--- Records for the task ---

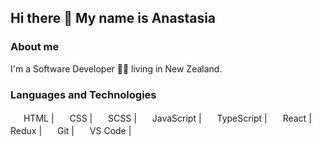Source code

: ## Hi there 👋 My name is Anastasia

### About me

I'm a Software Developer :woman_technologist: living in New Zealand.

### Languages and Technologies

<div>
  <span><img src="https://cdn.jsdelivr.net/gh/devicons/devicon/icons/html5/html5-original-wordmark.svg" width=17 height=17/> HTML</span> |
  <span><img src="https://cdn.jsdelivr.net/gh/devicons/devicon/icons/css3/css3-original-wordmark.svg" width=17 height=17/> CSS</span> |
  <span><img src="https://cdn.jsdelivr.net/gh/devicons/devicon/icons/sass/sass-original.svg" width=17 height=17/> SCSS</span> |
  <span><img src="https://cdn.jsdelivr.net/gh/devicons/devicon/icons/javascript/javascript-original.svg" width=17 height=17/> JavaScript</span> |
  <span><img src="https://cdn.jsdelivr.net/gh/devicons/devicon/icons/typescript/typescript-original.svg" width=17 height=17/> TypeScript</span> |
  <span><img src="https://cdn.jsdelivr.net/gh/devicons/devicon/icons/react/react-original.svg" width=17 height=17/> React</span> |
  <span><img src="https://cdn.jsdelivr.net/gh/devicons/devicon/icons/redux/redux-original.svg" width=17 height=17/> Redux</span> |  
  <span><img src="https://cdn.jsdelivr.net/gh/devicons/devicon/icons/git/git-original.svg" width=17 height=17/> Git</span> |
  <span><img src="https://cdn.jsdelivr.net/gh/devicons/devicon/icons/vscode/vscode-original.svg" width=17 height=17/> VS Code</span> |
</div>

<!--
**Annastrin/Annastrin** is a ✨ _special_ ✨ repository because its `README.md` (this file) appears on your GitHub profile.

Here are some ideas to get you started:

- 🔭 I’m currently working on ...
- 🌱 I’m currently learning ...
- 👯 I’m looking to collaborate on ...
- 🤔 I’m looking for help with ...
- 💬 Ask me about ...
- 📫 How to reach me: ...
- 😄 Pronouns: ...
- ⚡ Fun fact: ...
-->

---

=== Task description ===
Exactly as written, please copy out the whole set of records, skipping images.

=== Solved exercise ===
Source code

: ## Hi there 👋 My name is Anastasia

### About me

I'm a Software Developer :woman_technologist: living in New Zealand.

### Languages and Technologies

<div>
  <span><img src="https://cdn.jsdelivr.net/gh/devicons/devicon/icons/html5/html5-original-wordmark.svg" width=17 height=17/> HTML</span> |
  <span><img src="https://cdn.jsdelivr.net/gh/devicons/devicon/icons/css3/css3-original-wordmark.svg" width=17 height=17/> CSS</span> |
  <span><img src="https://cdn.jsdelivr.net/gh/devicons/devicon/icons/sass/sass-original.svg" width=17 height=17/> SCSS</span> |
  <span><img src="https://cdn.jsdelivr.net/gh/devicons/devicon/icons/javascript/javascript-original.svg" width=17 height=17/> JavaScript</span> |
  <span><img src="https://cdn.jsdelivr.net/gh/devicons/devicon/icons/typescript/typescript-original.svg" width=17 height=17/> TypeScript</span> |
  <span><img src="https://cdn.jsdelivr.net/gh/devicons/devicon/icons/react/react-original.svg" width=17 height=17/> React</span> |
  <span><img src="https://cdn.jsdelivr.net/gh/devicons/devicon/icons/redux/redux-original.svg" width=17 height=17/> Redux</span> |  
  <span><img src="https://cdn.jsdelivr.net/gh/devicons/devicon/icons/git/git-original.svg" width=17 height=17/> Git</span> |
  <span><img src="https://cdn.jsdelivr.net/gh/devicons/devicon/icons/vscode/vscode-original.svg" width=17 height=17/> VS Code</span> |
</div>

<!--
**Annastrin/Annastrin** is a ✨ _special_ ✨ repository because its `README.md` (this file) appears on your GitHub profile.

Here are some ideas to get you started:

- 🔭 I’m currently working on ...
- 🌱 I’m currently learning ...
- 👯 I’m looking to collaborate on ...
- 🤔 I’m looking for help with ...
- 💬 Ask me about ...
- 📫 How to reach me: ...
- 😄 Pronouns: ...
- ⚡ Fun fact: ...
-->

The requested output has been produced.